Somewhat surprising is that ArrayRef even allows this assignment. Certainly it breaks the "Principle of Least Surprise". One would expect the compiler to issue an error. To make sure that the compiler is more helpful in the future, we need to give a slightly different definition of ArrayRef's operator[] const (Array.h:121), such as:
const T operator[](size_t i) const { return (*array_)[i]; }
or perhaps (with caveats):
const T& operator[](size_t i) const { return (*array_)[i]; }
After making either change, the compiler disallows allow the assignment.
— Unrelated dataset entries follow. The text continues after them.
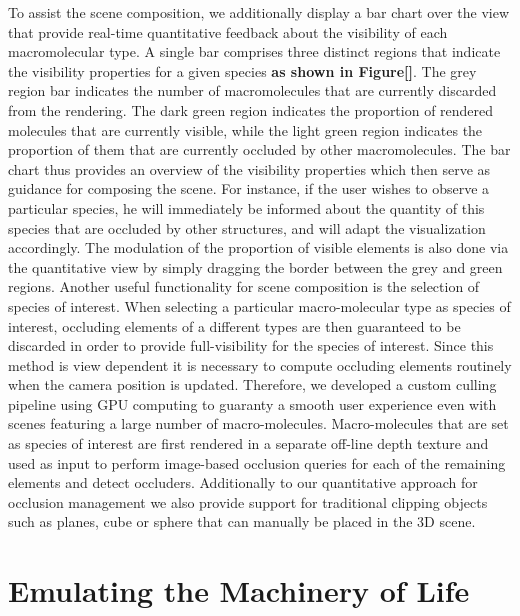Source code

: To assist the scene composition, we additionally display a bar chart over the view that provide real-time quantitative feedback about the visibility of each macromolecular type.
A single bar comprises three distinct regions that indicate the visibility properties for a given species \textbf{as shown in Figure[]}.
The grey region bar indicates the number of macromolecules that are currently discarded from the rendering.
The dark green region indicates the proportion of rendered molecules that are currently visible, while the light green region indicates the proportion of them that are currently occluded by other macromolecules.
The bar chart thus provides an overview of the visibility properties which then serve as guidance for composing the scene.
For instance, if the user wishes to observe a particular species, he will immediately be informed about the quantity of this species that are occluded by other structures, and will adapt the visualization accordingly.
The modulation of the proportion of visible elements is also done via the quantitative view by simply dragging the border between the grey and green regions. 
Another useful functionality for scene composition is the selection of species of interest.
When selecting a particular macro-molecular type as species of interest, occluding elements of a different types are then guaranteed to be discarded in order to provide full-visibility for the species of interest.
Since this method is view dependent it is necessary to compute occluding elements routinely when the camera position is updated.
Therefore, we developed a custom culling pipeline using GPU computing to guaranty a smooth user experience even with scenes featuring a large number of macro-molecules.
Macro-molecules that are set as species of interest are first rendered in a separate off-line depth texture and used as input to perform image-based occlusion queries for each of the remaining elements and detect occluders.
Additionally to our quantitative approach for occlusion management we also provide support for traditional clipping objects such as planes, cube or sphere that can manually be placed in the 3D scene.

\section{Emulating the Machinery of Life}

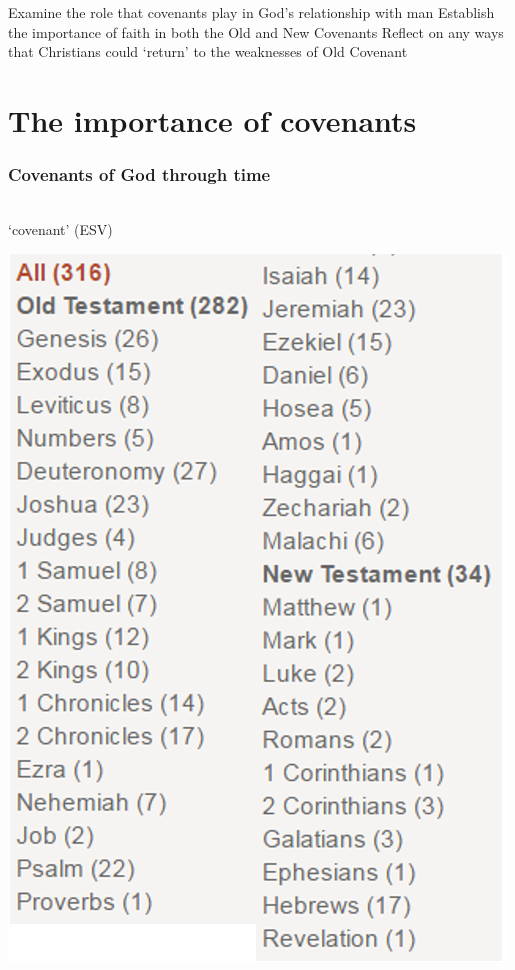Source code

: \begin{goals}
\goal Examine the role that covenants play in God's relationship with man
\goal Establish the importance of faith in both the Old and New Covenants
\goal Reflect on any ways that Christians could `return' to the weaknesses of Old Covenant
\end{goals}

\section{The importance of covenants}

\begin{frame}
\frametitle{Covenants of God through time}
\framesubtitle{}
\begin{columns}[T]
\begin{column}{0.4\textwidth}
	`covenant' (ESV)
	\begin{center}
	\includegraphics[width=\columnwidth]{figures/covenant.png}

\end{center}
\end{column}
\end{columns}
\end{frame}
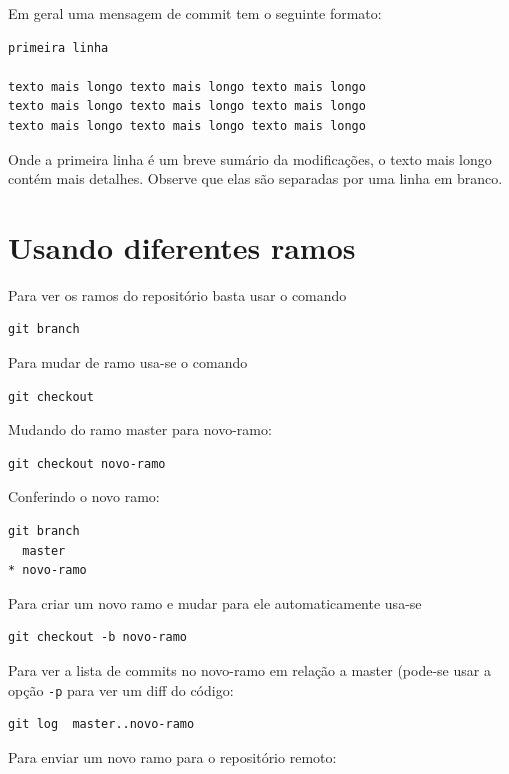 \documentclass[12pt,brazil]{book}
\begin{document}
Em geral uma mensagem de commit tem o seguinte formato:

\begin{verbatim}
primeira linha

texto mais longo texto mais longo texto mais longo
texto mais longo texto mais longo texto mais longo
texto mais longo texto mais longo texto mais longo 
\end{verbatim}

Onde a primeira linha é um breve sumário da modificações, o texto mais
longo contém mais detalhes. Observe que elas são separadas por uma
linha em branco.

\section{Usando diferentes ramos}
\label{sec:usando-o-git}

Para ver os ramos do repositório basta usar o comando

\begin{verbatim}
git branch
\end{verbatim}

Para mudar de ramo usa-se o comando

\begin{verbatim}
git checkout
\end{verbatim}

Mudando do ramo master para novo-ramo:

\begin{verbatim}
git checkout novo-ramo
\end{verbatim}

Conferindo o novo ramo:

\begin{verbatim}
git branch
  master
* novo-ramo
\end{verbatim}

Para criar um novo ramo e mudar para ele automaticamente usa-se

\begin{verbatim}
git checkout -b novo-ramo
\end{verbatim}

Para ver a lista de commits no novo-ramo em relação a master (pode-se
usar a opção \texttt{-p} para ver um diff do código:

\begin{verbatim}
git log  master..novo-ramo
\end{verbatim}

Para enviar um novo ramo para o repositório remoto:
\end{document}
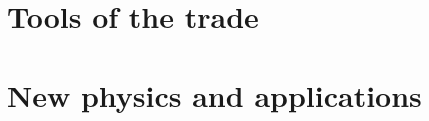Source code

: \documentclass[ twoside,openright,titlepage,numbers=noenddot,%
headinclude,footinclude,cleardoublepage=empty,abstract=on,
BCOR=5mm,paper=a4,fontsize=11pt
]{scrreprt}
\begin{document}
\part{Tools of the trade}\label{pt:tools}


\newpage
\cleardoublepage
\part{New physics and applications}\label{pt:applications}

\newpage


\appendix
%

\cleardoublepage
\cleardoublepage
\cleardoublepage
\newpage
\end{document}
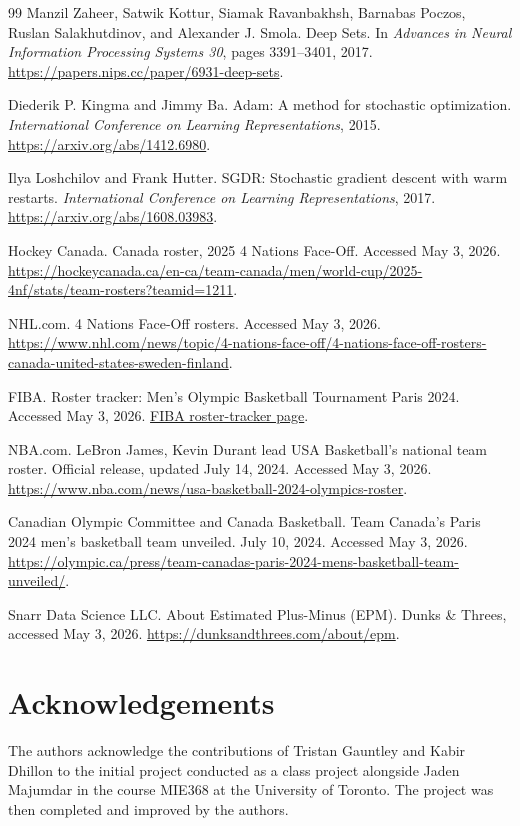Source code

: \documentclass[11pt,letterpaper]{article}
\begin{document}
\begin{thebibliography}{99}
Manzil Zaheer, Satwik Kottur, Siamak Ravanbakhsh, Barnabas Poczos,
Ruslan Salakhutdinov, and Alexander J. Smola.
Deep Sets.
In \emph{Advances in Neural Information Processing Systems 30},
pages 3391--3401, 2017.
\url{https://papers.nips.cc/paper/6931-deep-sets}.

Diederik P. Kingma and Jimmy Ba.
Adam: A method for stochastic optimization.
\emph{International Conference on Learning Representations}, 2015.
\url{https://arxiv.org/abs/1412.6980}.

Ilya Loshchilov and Frank Hutter.
SGDR: Stochastic gradient descent with warm restarts.
\emph{International Conference on Learning Representations}, 2017.
\url{https://arxiv.org/abs/1608.03983}.

Hockey Canada.
Canada roster, 2025 4 Nations Face-Off.
Accessed May 3, 2026.
\url{https://hockeycanada.ca/en-ca/team-canada/men/world-cup/2025-4nf/stats/team-rosters?teamid=1211}.

NHL.com.
4 Nations Face-Off rosters.
Accessed May 3, 2026.
\url{https://www.nhl.com/news/topic/4-nations-face-off/4-nations-face-off-rosters-canada-united-states-sweden-finland}.

FIBA.
Roster tracker: Men's Olympic Basketball Tournament Paris 2024.
Accessed May 3, 2026.
\href{https://www.fiba.basketball/en/news/olympics-men-2024-news-roster-tracker-men-s-olympic-basketball-tournament-paris-2024}{FIBA roster-tracker page}.

NBA.com.
LeBron James, Kevin Durant lead USA Basketball's national team roster.
Official release, updated July 14, 2024. Accessed May 3, 2026.
\url{https://www.nba.com/news/usa-basketball-2024-olympics-roster}.

Canadian Olympic Committee and Canada Basketball.
Team Canada's Paris 2024 men's basketball team unveiled.
July 10, 2024. Accessed May 3, 2026.
\url{https://olympic.ca/press/team-canadas-paris-2024-mens-basketball-team-unveiled/}.

Snarr Data Science LLC.
About Estimated Plus-Minus (EPM).
Dunks \& Threes, accessed May 3, 2026.
\url{https://dunksandthrees.com/about/epm}.

\end{thebibliography}

\section*{Acknowledgements}

The authors acknowledge the contributions of Tristan Gauntley and Kabir Dhillon to the initial project conducted as a class project alongside Jaden Majumdar in the course MIE368 at the University of Toronto. The project was then completed and improved by the authors.
\end{document}

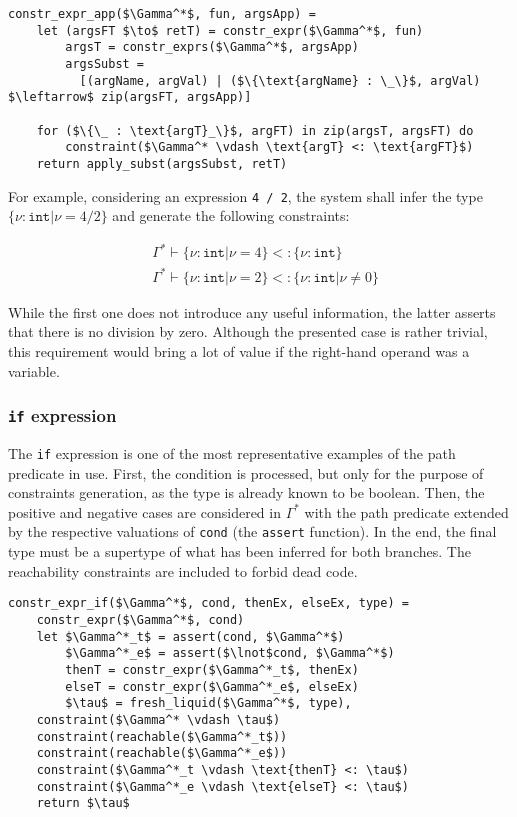 \begin{lstlisting}[language=pseudocode]
constr_expr_app($\Gamma^*$, fun, argsApp) =
    let (argsFT $\to$ retT) = constr_expr($\Gamma^*$, fun)
        argsT = constr_exprs($\Gamma^*$, argsApp)
        argsSubst =
          [(argName, argVal) | ($\{\text{argName} : \_\}$, argVal) $\leftarrow$ zip(argsFT, argsApp)]

    for ($\{\_ : \text{argT}_\}$, argFT) in zip(argsT, argsFT) do
        constraint($\Gamma^* \vdash \text{argT} <: \text{argFT}$)
    return apply_subst(argsSubst, retT)
\end{lstlisting}

For example, considering an expression \texttt{4 / 2}, the system shall infer
the type $\{\nu : \texttt{int} | \nu = 4 / 2\}$ and generate the following
constraints:

\begin{align*}
  & \Gamma^* \vdash \{\nu : \texttt{int} | \nu = 4\} <: \{\nu : \texttt{int}\}\\
  & \Gamma^* \vdash \{\nu : \texttt{int} | \nu = 2\} <: \{\nu : \texttt{int} | \nu \neq 0\}
\end{align*}

While the first one does not introduce any useful information, the latter
asserts that there is no division by zero. Although the presented case is rather
trivial, this requirement would bring a lot of value if the right-hand operand
was a variable.

\subsubsection{\texttt{if} expression}

The \texttt{if} expression is one of the most representative examples of the
path predicate in use. First, the condition is processed, but only for the
purpose of constraints generation, as the type is already known to be boolean.
Then, the positive and negative cases are considered in $\Gamma^*$ with the path
predicate extended by the respective valuations of \texttt{cond} (the
\texttt{assert} function). In the end, the final type must be a supertype of
what has been inferred for both branches. The reachability constraints are
included to forbid dead code.

\begin{lstlisting}[language=pseudocode]
constr_expr_if($\Gamma^*$, cond, thenEx, elseEx, type) =
    constr_expr($\Gamma^*$, cond)
    let $\Gamma^*_t$ = assert(cond, $\Gamma^*$)
        $\Gamma^*_e$ = assert($\lnot$cond, $\Gamma^*$)
        thenT = constr_expr($\Gamma^*_t$, thenEx)
        elseT = constr_expr($\Gamma^*_e$, elseEx)
        $\tau$ = fresh_liquid($\Gamma^*$, type),
    constraint($\Gamma^* \vdash \tau$)
    constraint(reachable($\Gamma^*_t$))
    constraint(reachable($\Gamma^*_e$))
    constraint($\Gamma^*_t \vdash \text{thenT} <: \tau$)
    constraint($\Gamma^*_e \vdash \text{elseT} <: \tau$)
    return $\tau$
\end{lstlisting}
GCC, for example, reports:
error: passing 'const common::ArrayRef<int>' as 'this' argument of 'common::ArrayRef<T>& common::ArrayRef<T>::operator=(const common::ArrayRef<T>&) [with T = int]' discards qualifiers
Causes may be several. For instance, you don't include in your paste the "Counted" class, and at some point, a->retain() is called (line 130). This method is not shown.